EDF n'assure pas qu'un service public, l'entreprise publique assure la continuité territoriale du pouvoir républicain en fournissant à la population un produit de primordial. L'entreprise publique assure aussi une pérennité économique par sa capacité de mobilisation et sa seule appartenance à l'exécutif national. Contrairement à d'autres entreprises publiques ou privatisées EDF est régulièrement bénéficiaires et ne touchent plus de subventions ce qui l'a rendue autonome par rapport aux pouvoirs politiques. L'électricien national est dans une position d'intermédiaire entre la population et le gouvernement en matière d'électricité.
Conclusion
La privatisation d'EDF constitue un risque très aléatoire et ne dépend pas que de la météorologie mais aussi des capacités des collectivités locales à renégocier ou non un partenariat durable et bénéfique pour la population. Il apparaît que l'électricité, produit particulier de l'énergie, constitue un besoin indispensable de notre société avec le carburant, la santé et l'eau. Néanmoins l'électricité n'est pas stockable et est primordiale en raison de son utilisation cumulative.

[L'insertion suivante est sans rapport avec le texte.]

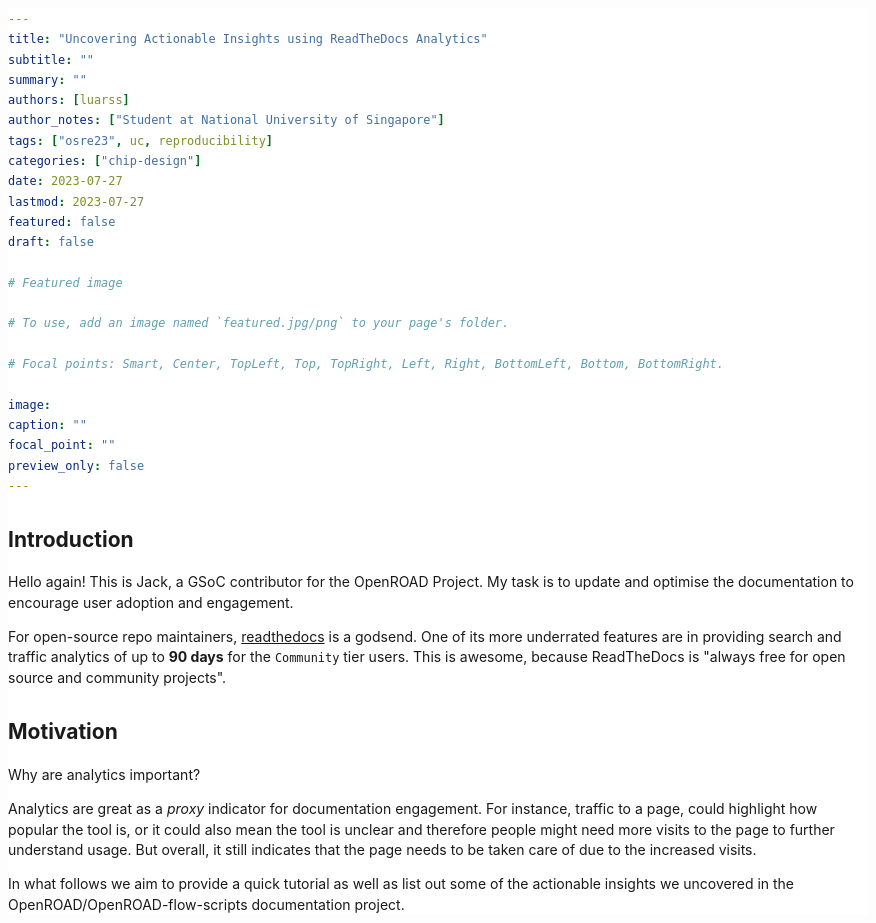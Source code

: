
 ```yaml
---
title: "Uncovering Actionable Insights using ReadTheDocs Analytics"
subtitle: ""
summary: ""
authors: [luarss]
author_notes: ["Student at National University of Singapore"]
tags: ["osre23", uc, reproducibility]
categories: ["chip-design"]
date: 2023-07-27
lastmod: 2023-07-27
featured: false
draft: false

# Featured image

# To use, add an image named `featured.jpg/png` to your page's folder.

# Focal points: Smart, Center, TopLeft, Top, TopRight, Left, Right, BottomLeft, Bottom, BottomRight.

image:
caption: ""
focal_point: ""
preview_only: false
---
```


## Introduction

Hello again! This is Jack, a GSoC contributor for the OpenROAD Project. 
My task is to update and optimise the documentation to encourage user
adoption and engagement.

For open-source repo maintainers, [readthedocs](https://readthedocs.org/) 
is a godsend. One of its more underrated features are in providing
search and traffic analytics of up to **90 days** for the `Community` tier 
users. This is awesome, because ReadTheDocs is "always free for open source
and community projects". 

## Motivation

Why are analytics important? 

Analytics are great as a *proxy* indicator for documentation engagement.
For instance, traffic to a page, could highlight how popular the tool is,
or it could also mean the tool is unclear and therefore people might need
more visits to the page to further understand usage. But overall,
it still indicates that the page needs to be taken care of due to the
increased visits. 

In what follows we aim to provide a quick tutorial as well as
list out some of the actionable insights we uncovered in the 
OpenROAD/OpenROAD-flow-scripts documentation project.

L'absence répétée et prolongée d'électricité aurait des conséquences sur les pouvoirs publics mais aussi sur le fonctionnement de l'Etat comme les ordinateurs des centres d'impôts, les blocs opératoires, la signalisation routière, le transport ferroviaire…
Il ne faut pas confondre réforme du statut spécial d'EDF dans un cadre commun à l'ensemble des français et économie de marché. L'ouverture du capital d'Electricité de France puis sa privatisation dépasse les besoins en fonds propres du budget de l'Etat français. EDF est modestement l'un des derniers vecteurs d'intérêt de puissance français… après la grande braderie Elf, Total, Pechiney … Avant Alstom ? Dassault ? Thales ?
Joseph-Paul Ricard
(1) Not in my backyard, en français pas dans mon jardin. Attitude en provenance de la Californie qui consiste à refuser tout implantation industrielle pour des raisons écologiques, touristiques voire de confort personnel.
(2) Le principe de spécialité impose à EDF de ne pas commercialiser ni produire d'autres biens que l'électricité en raison de son monopole sur le territoire français.
(3) La revue d'histoire sociale dans son numéro 4 traite justement des revendications des électriciens et gaziers en France pendant le XXème siècle en mettant en exergue les particularités de cette corporation.